For the last nine years, AidEx has served as an important annual platform for the humanitarian community. This year, the conference focused on the topic of inclusiveness and whether the aid and development sectors are doing enough to #LeaveNoOneBehind in the context of the 2030 Agenda. 

Given the relevance to our work, GIZ this year organised its first-ever session at AidEx, in order to showcase examples of how Germany and the EU are bridging humanitarian aid and development cooperation in practice. 

Using the expertise of a diverse team of colleagues from Ankara, Berlin, Brussels, Eschborn and N’Djamena, GIZ presented the implementation experience from two BMZ Transitional Development Assistance and EU co-funded projects, the Community Centres and Local Initiatives Project (CLIP) in Turkey and the Programme to strengthen resilience and peaceful coexistence (PRCPT) in Chad, to the AidEx audience in Brussels on 13 November 2019.

In the session “Building Bridges: The Humanitarian-Development-Peace Nexus in Practice”, opened by Siegfried Leffler, Head of the Representation Brussels, the participants were introduced to the BMZ’s Transitional Development Assistance (TDA) instrument by Manuel Fürstos, Technical Adviser for Transitional Development Assistance Projects (FMB), followed by insights from the field from Kristina Maria Willebrand, Head of Project, CLIP, and Johanna Dicklberger, Project Advisor, PRCPT. Both projects illustrate the successful alignment between German and EU cooperation.

Kristina Willebrand introduced the audience to CLIP, a project that is a first-of-its-kind collaboration between EU Humanitarian Aid (DG ECHO) and BMZ TDA, in an effort to combine humanitarian and development funds to achieve the joint objective of strengthening resilience of individuals and communities.
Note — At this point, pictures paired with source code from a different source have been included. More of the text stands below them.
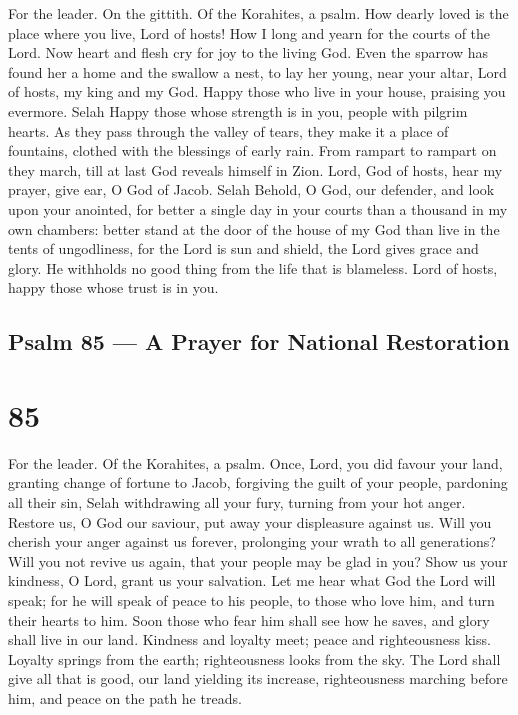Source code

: For the leader. On the gittith. Of the Korahites, a psalm. 
How dearly loved is the place where you live, Lord of hosts!
 How I long and yearn for the courts of the Lord. Now heart
and flesh cry for joy to the living God.  Even the sparrow
has found her a home and the swallow a nest, to lay her young, near your
altar, Lord of hosts, my king and my God.  Happy those who
live in your house, praising you evermore. Selah  Happy
those whose strength is in you, people with pilgrim hearts. 
As they pass through the valley of tears, they make it a place of
fountains, clothed with the blessings of early rain.  From
rampart to rampart on they march, till at last God reveals himself in
Zion.  Lord, God of hosts, hear my prayer, give ear, O God
of Jacob. Selah  Behold, O God, our defender, and look upon
your anointed,  for better a single day in your courts than
a thousand in my own chambers: better stand at the door of the house of
my God than live in the tents of ungodliness,  for the Lord
is sun and shield, the Lord gives grace and glory. He withholds no good
thing from the life that is blameless.  Lord of hosts,
happy those whose trust is in you.

\hypertarget{psalm-85-a-prayer-for-national-restoration}{%
\subsection{Psalm 85 --- A Prayer for National
Restoration}\label{psalm-85-a-prayer-for-national-restoration}}

\hypertarget{section-84}{%
\section{85}\label{section-84}}

For the leader. Of the Korahites, a psalm.  Once, Lord, you
did favour your land, granting change of fortune to Jacob, 
forgiving the guilt of your people, pardoning all their sin, Selah
 withdrawing all your fury, turning from your hot anger.
 Restore us, O God our saviour, put away your displeasure
against us.  Will you cherish your anger against us forever,
prolonging your wrath to all generations?  Will you not
revive us again, that your people may be glad in you?  Show
us your kindness, O Lord, grant us your salvation.  Let me
hear what God the Lord will speak; for he will speak of peace to his
people, to those who love him, and turn their hearts to him.
 Soon those who fear him shall see how he saves, and glory
shall live in our land.  Kindness and loyalty meet; peace
and righteousness kiss.  Loyalty springs from the earth;
righteousness looks from the sky.  The Lord shall give all
that is good, our land yielding its increase, 
righteousness marching before him, and peace on the path he treads.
The project has set up the Local Initiative Fund in Turkey (LIFT), a funding mechanism that supports local initiatives that offer services to particularly at-risk groups, as an instrument to localise funds and access those who have not yet been reached by the international community.  
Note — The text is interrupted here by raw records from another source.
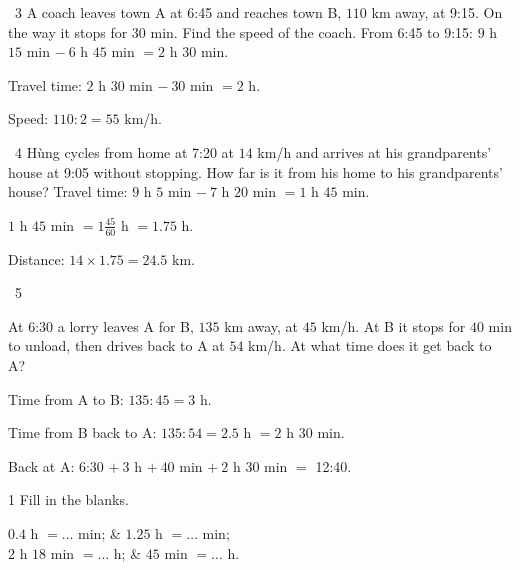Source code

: \gap
\begin{exbox}{\ExWord\ 3}
A coach leaves town A at 6:45 and reaches town B, $110$ km away, at 9:15. On the way it stops for $30$ min. Find the speed of the coach.
\guide
From 6:45 to 9:15: $9$ h $15$ min $-\ 6$ h $45$ min $=2$ h $30$ min.\par
Travel time: $2$ h $30$ min $-\ 30$ min $=2$ h.\par
Speed: $110:2=55$ km/h.
\end{exbox}
\gap
\begin{exbox}{\ExWord\ 4}
Hùng cycles from home at 7:20 at $14$ km/h and arrives at his grandparents' house at 9:05 without stopping. How far is it from his home to his grandparents' house?
\guide
Travel time: $9$ h $5$ min $-\ 7$ h $20$ min $=1$ h $45$ min.\par
$1$ h $45$ min $=1\frac{45}{60}$ h $=1.75$ h.\par
Distance: $14\times1.75=24.5$ km.
\end{exbox}
\gap
\begin{exbox}{\ExWord\ 5}
\begin{minipage}[t]{0.56\linewidth}
At 6:30 a lorry leaves A for B, $135$ km away, at $45$ km/h. At B it stops for $40$ min to unload, then drives back to A at $54$ km/h. At what time does it get back to A?
\end{minipage}\hfill
\begin{minipage}[t]{0.4\linewidth}\vspace{2pt}\centering
{}
\end{minipage}
\guide
Time from A to B: $135:45=3$ h.\par
Time from B back to A: $135:54=2.5$ h $=2$ h $30$ min.\par
Back at A: 6:30 $+\ 3$ h $+\ 40$ min $+\ 2$ h $30$ min $=$ 12:40.
\end{exbox}
\begin{probbox}{1}{\relax}
Fill in the blanks.
\begin{cols2}
 $0.4$ h $=\dots$ min; &  $1.25$ h $=\dots$ min;\\
 $2$ h $18$ min $=\dots$ h; &  $45$ min $=\dots$ h.
\end{cols2}
\end{probbox}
Johanna Dicklberger presented the PRCPT project in Chad, which is funded by the EU Emergency Trust Fund for Africa and BMZ. Following the TDA approach, the project combines immediate, medium and long-term measures and building capacities on multiple levels and hence, showcases a dynamic link between humanitarian aid and long-term development cooperation. Through PRCPT, GIZ is strengthening resilience and peace through an integrated approach which focuses on building livelihood, infrastructure, peace and disaster-coping capacity. 

The session attracted much interest and was well-attended. Over 70 practitioners and representatives from the humanitarian aid and development sector seized the opportunity to listen to the insights and experiences from the GIZ colleagues. During the Q&A, AidEx attendees were eager to hear more about the sustainability and target groups of the projects as well as the monitoring and reporting mechanisms.